The lines you need are those holding the word "enables"; pull them from the material.
************
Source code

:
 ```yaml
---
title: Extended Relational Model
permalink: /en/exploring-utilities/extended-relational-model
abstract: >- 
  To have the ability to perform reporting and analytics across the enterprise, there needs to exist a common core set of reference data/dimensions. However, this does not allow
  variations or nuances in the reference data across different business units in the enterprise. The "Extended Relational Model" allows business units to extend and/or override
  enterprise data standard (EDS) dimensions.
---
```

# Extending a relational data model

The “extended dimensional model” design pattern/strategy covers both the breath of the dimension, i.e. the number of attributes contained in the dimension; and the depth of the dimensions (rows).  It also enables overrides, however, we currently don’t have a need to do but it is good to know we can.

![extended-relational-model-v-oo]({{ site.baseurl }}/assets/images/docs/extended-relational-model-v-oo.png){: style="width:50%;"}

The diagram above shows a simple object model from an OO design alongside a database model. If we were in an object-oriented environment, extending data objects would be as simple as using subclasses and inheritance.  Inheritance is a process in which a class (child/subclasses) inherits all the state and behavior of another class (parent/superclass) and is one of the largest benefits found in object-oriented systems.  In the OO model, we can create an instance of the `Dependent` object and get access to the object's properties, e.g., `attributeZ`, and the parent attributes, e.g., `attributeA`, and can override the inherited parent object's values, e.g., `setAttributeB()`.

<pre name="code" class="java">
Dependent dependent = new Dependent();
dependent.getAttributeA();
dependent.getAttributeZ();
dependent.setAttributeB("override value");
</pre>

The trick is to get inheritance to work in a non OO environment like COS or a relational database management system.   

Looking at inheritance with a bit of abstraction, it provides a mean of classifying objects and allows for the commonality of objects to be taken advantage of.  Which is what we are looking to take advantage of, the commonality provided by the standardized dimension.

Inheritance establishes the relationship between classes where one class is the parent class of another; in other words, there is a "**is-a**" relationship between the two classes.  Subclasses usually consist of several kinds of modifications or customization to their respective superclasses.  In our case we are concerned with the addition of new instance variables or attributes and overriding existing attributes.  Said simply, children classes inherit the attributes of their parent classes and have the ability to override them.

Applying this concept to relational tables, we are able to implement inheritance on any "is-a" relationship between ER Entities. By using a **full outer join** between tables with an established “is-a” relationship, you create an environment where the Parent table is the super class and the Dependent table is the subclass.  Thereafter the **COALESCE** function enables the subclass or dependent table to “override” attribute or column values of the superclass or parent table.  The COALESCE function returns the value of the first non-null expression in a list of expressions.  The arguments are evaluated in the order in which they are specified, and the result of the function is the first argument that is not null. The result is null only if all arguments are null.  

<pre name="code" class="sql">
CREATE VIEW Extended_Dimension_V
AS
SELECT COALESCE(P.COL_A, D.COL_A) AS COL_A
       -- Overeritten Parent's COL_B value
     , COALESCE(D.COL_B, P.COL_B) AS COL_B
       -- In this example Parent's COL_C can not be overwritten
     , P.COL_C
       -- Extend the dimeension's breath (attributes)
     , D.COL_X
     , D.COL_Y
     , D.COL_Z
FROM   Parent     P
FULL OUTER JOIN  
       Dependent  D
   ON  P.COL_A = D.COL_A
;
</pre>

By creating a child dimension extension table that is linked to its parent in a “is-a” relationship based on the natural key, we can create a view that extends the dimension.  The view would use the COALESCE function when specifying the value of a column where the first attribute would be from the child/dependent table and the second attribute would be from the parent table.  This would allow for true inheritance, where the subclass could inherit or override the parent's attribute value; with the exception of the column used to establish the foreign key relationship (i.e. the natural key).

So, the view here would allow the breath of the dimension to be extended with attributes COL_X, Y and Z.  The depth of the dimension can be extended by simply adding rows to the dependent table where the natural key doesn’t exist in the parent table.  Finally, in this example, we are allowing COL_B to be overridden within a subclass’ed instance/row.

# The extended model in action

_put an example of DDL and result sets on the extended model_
************
Answer area:
The “extended dimensional model” design pattern/strategy covers both the breath of the dimension, i.e. the number of attributes contained in the dimension; and the depth of the dimensions (rows).  It also enables overrides, however, we currently don’t have a need to do but it is good to know we can.
Applying this concept to relational tables, we are able to implement inheritance on any "is-a" relationship between ER Entities. By using a **full outer join** between tables with an established “is-a” relationship, you create an environment where the Parent table is the super class and the Dependent table is the subclass.  Thereafter the **COALESCE** function enables the subclass or dependent table to “override” attribute or column values of the superclass or parent table.  The COALESCE function returns the value of the first non-null expression in a list of expressions.  The arguments are evaluated in the order in which they are specified, and the result of the function is the first argument that is not null. The result is null only if all arguments are null.  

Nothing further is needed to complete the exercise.